*** PROVIDED DATA Section Begins ***
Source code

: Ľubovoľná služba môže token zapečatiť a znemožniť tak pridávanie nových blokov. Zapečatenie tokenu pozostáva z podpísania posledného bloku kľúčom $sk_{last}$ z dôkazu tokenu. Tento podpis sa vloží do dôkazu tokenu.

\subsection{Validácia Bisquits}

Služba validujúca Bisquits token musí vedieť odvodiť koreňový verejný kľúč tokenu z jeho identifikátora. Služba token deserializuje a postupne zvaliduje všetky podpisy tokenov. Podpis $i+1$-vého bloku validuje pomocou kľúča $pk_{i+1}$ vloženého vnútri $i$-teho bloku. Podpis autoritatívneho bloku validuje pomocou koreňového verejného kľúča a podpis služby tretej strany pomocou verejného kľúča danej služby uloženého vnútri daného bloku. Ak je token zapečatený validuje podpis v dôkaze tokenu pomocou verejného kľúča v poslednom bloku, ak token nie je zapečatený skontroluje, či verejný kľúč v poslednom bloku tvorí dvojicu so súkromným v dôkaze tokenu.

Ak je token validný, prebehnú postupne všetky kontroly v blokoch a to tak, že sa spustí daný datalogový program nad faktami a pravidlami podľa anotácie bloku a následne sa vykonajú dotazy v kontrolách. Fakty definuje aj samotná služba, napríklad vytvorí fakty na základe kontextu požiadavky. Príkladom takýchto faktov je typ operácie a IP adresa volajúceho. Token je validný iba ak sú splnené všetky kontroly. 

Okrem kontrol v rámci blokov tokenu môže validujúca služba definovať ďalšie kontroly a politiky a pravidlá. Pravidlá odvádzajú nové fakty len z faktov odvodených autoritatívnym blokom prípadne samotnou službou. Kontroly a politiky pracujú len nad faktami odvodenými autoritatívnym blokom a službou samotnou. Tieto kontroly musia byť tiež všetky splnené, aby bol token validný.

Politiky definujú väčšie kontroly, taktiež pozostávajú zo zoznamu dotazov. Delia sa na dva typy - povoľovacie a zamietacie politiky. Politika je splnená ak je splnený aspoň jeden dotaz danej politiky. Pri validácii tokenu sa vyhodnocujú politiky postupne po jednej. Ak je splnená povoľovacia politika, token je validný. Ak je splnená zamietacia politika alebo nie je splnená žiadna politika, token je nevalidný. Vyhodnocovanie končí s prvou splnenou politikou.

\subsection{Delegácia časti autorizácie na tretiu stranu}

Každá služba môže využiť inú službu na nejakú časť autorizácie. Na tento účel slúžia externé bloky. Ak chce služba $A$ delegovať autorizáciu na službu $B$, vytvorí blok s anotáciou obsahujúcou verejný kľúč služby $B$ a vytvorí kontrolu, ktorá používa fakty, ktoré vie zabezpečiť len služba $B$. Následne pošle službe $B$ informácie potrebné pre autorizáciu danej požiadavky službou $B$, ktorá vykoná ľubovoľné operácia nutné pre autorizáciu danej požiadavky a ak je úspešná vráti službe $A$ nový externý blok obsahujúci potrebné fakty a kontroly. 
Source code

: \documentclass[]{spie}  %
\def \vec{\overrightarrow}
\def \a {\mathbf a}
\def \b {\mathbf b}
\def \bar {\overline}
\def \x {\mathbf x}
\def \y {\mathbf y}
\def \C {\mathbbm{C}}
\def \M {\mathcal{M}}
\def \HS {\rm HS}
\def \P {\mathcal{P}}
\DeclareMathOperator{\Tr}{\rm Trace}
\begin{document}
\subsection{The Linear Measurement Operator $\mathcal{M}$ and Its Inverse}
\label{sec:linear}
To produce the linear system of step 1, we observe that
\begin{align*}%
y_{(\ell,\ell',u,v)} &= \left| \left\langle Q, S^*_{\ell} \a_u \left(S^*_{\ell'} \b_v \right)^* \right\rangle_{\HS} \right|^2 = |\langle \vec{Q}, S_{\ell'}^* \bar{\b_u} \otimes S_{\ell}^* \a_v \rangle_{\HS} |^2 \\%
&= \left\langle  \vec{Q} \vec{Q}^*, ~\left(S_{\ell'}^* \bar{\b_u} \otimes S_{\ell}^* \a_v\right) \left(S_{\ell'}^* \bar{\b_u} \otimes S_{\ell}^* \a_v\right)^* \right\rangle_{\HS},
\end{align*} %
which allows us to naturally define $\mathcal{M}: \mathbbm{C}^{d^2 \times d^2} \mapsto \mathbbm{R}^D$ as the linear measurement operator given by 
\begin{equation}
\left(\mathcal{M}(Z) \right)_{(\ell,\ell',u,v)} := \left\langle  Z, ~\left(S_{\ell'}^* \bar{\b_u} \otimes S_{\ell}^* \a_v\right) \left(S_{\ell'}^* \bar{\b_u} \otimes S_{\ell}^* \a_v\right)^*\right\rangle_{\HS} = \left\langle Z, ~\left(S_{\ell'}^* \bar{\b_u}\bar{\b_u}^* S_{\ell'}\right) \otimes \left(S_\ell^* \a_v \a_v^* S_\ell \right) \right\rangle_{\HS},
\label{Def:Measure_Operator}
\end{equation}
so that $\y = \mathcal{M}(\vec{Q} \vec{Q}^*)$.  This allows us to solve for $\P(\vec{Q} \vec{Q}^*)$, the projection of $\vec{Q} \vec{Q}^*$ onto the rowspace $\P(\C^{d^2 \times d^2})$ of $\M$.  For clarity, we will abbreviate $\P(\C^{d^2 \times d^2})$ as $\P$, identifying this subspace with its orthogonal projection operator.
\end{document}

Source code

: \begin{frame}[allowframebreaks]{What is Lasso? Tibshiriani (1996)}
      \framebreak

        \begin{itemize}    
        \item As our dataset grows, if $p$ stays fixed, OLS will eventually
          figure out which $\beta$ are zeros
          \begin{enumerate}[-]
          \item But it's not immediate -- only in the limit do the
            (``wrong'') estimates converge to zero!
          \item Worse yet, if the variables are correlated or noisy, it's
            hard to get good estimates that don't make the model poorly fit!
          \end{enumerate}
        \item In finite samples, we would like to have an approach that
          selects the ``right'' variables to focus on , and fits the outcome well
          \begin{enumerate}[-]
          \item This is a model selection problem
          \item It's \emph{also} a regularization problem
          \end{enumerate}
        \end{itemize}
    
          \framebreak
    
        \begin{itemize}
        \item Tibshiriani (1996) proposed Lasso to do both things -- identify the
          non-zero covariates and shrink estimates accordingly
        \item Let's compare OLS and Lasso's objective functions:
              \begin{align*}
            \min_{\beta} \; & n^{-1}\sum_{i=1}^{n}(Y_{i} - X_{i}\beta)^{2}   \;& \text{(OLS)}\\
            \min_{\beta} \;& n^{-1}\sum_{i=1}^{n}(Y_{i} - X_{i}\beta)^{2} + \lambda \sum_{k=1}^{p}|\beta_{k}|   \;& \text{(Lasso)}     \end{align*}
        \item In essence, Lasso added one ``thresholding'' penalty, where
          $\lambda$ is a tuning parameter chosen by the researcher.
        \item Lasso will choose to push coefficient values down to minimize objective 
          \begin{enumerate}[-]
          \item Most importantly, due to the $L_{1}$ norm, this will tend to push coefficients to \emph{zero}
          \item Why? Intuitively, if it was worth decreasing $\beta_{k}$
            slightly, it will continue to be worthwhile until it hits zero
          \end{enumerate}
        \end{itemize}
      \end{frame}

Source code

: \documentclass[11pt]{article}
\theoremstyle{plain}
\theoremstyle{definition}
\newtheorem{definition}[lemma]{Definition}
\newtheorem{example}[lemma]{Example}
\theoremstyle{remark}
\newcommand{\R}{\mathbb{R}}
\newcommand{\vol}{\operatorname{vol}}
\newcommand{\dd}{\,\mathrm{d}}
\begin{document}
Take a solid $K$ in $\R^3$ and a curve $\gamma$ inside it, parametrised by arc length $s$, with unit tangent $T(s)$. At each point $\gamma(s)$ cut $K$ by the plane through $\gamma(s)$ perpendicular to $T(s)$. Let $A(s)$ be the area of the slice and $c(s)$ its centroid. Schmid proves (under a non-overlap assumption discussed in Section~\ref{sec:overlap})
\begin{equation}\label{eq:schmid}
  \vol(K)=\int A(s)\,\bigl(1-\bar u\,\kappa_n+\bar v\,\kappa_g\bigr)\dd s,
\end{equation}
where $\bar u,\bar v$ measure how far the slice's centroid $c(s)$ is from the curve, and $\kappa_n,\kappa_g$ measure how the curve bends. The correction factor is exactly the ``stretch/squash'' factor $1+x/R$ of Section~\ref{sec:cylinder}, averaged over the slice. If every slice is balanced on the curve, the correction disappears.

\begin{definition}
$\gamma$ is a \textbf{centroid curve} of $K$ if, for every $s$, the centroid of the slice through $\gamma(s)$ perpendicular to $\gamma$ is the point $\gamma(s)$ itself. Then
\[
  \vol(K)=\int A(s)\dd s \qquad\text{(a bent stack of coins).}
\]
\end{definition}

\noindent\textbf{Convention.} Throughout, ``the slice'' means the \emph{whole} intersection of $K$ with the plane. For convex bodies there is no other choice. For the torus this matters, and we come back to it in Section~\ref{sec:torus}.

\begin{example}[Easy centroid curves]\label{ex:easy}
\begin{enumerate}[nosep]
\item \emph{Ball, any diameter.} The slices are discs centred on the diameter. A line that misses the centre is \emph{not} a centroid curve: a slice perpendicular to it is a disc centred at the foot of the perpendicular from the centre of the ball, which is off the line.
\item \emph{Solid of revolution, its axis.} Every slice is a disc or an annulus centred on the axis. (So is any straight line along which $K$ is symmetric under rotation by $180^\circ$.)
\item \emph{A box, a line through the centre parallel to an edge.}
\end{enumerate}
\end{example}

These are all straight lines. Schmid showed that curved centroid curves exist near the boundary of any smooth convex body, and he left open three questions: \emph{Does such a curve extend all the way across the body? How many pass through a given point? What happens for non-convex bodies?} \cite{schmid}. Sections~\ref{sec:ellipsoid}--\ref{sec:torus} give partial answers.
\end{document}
*** PROVIDED DATA Section Ends ***
*TASK INSTRUCTIONS*:
Could you reproduce exactly the lines of the entries above, from the one with "do dôkazu tokenu." through the one with "časti autorizácie na", and nothing else?

*SOLUTION TO THE EXERCISE*:
: Ľubovoľná služba môže token zapečatiť a znemožniť tak pridávanie nových blokov. Zapečatenie tokenu pozostáva z podpísania posledného bloku kľúčom $sk_{last}$ z dôkazu tokenu. Tento podpis sa vloží do dôkazu tokenu.

\subsection{Validácia Bisquits}

Služba validujúca Bisquits token musí vedieť odvodiť koreňový verejný kľúč tokenu z jeho identifikátora. Služba token deserializuje a postupne zvaliduje všetky podpisy tokenov. Podpis $i+1$-vého bloku validuje pomocou kľúča $pk_{i+1}$ vloženého vnútri $i$-teho bloku. Podpis autoritatívneho bloku validuje pomocou koreňového verejného kľúča a podpis služby tretej strany pomocou verejného kľúča danej služby uloženého vnútri daného bloku. Ak je token zapečatený validuje podpis v dôkaze tokenu pomocou verejného kľúča v poslednom bloku, ak token nie je zapečatený skontroluje, či verejný kľúč v poslednom bloku tvorí dvojicu so súkromným v dôkaze tokenu.

Ak je token validný, prebehnú postupne všetky kontroly v blokoch a to tak, že sa spustí daný datalogový program nad faktami a pravidlami podľa anotácie bloku a následne sa vykonajú dotazy v kontrolách. Fakty definuje aj samotná služba, napríklad vytvorí fakty na základe kontextu požiadavky. Príkladom takýchto faktov je typ operácie a IP adresa volajúceho. Token je validný iba ak sú splnené všetky kontroly. 

Okrem kontrol v rámci blokov tokenu môže validujúca služba definovať ďalšie kontroly a politiky a pravidlá. Pravidlá odvádzajú nové fakty len z faktov odvodených autoritatívnym blokom prípadne samotnou službou. Kontroly a politiky pracujú len nad faktami odvodenými autoritatívnym blokom a službou samotnou. Tieto kontroly musia byť tiež všetky splnené, aby bol token validný.

Politiky definujú väčšie kontroly, taktiež pozostávajú zo zoznamu dotazov. Delia sa na dva typy - povoľovacie a zamietacie politiky. Politika je splnená ak je splnený aspoň jeden dotaz danej politiky. Pri validácii tokenu sa vyhodnocujú politiky postupne po jednej. Ak je splnená povoľovacia politika, token je validný. Ak je splnená zamietacia politika alebo nie je splnená žiadna politika, token je nevalidný. Vyhodnocovanie končí s prvou splnenou politikou.

\subsection{Delegácia časti autorizácie na tretiu stranu}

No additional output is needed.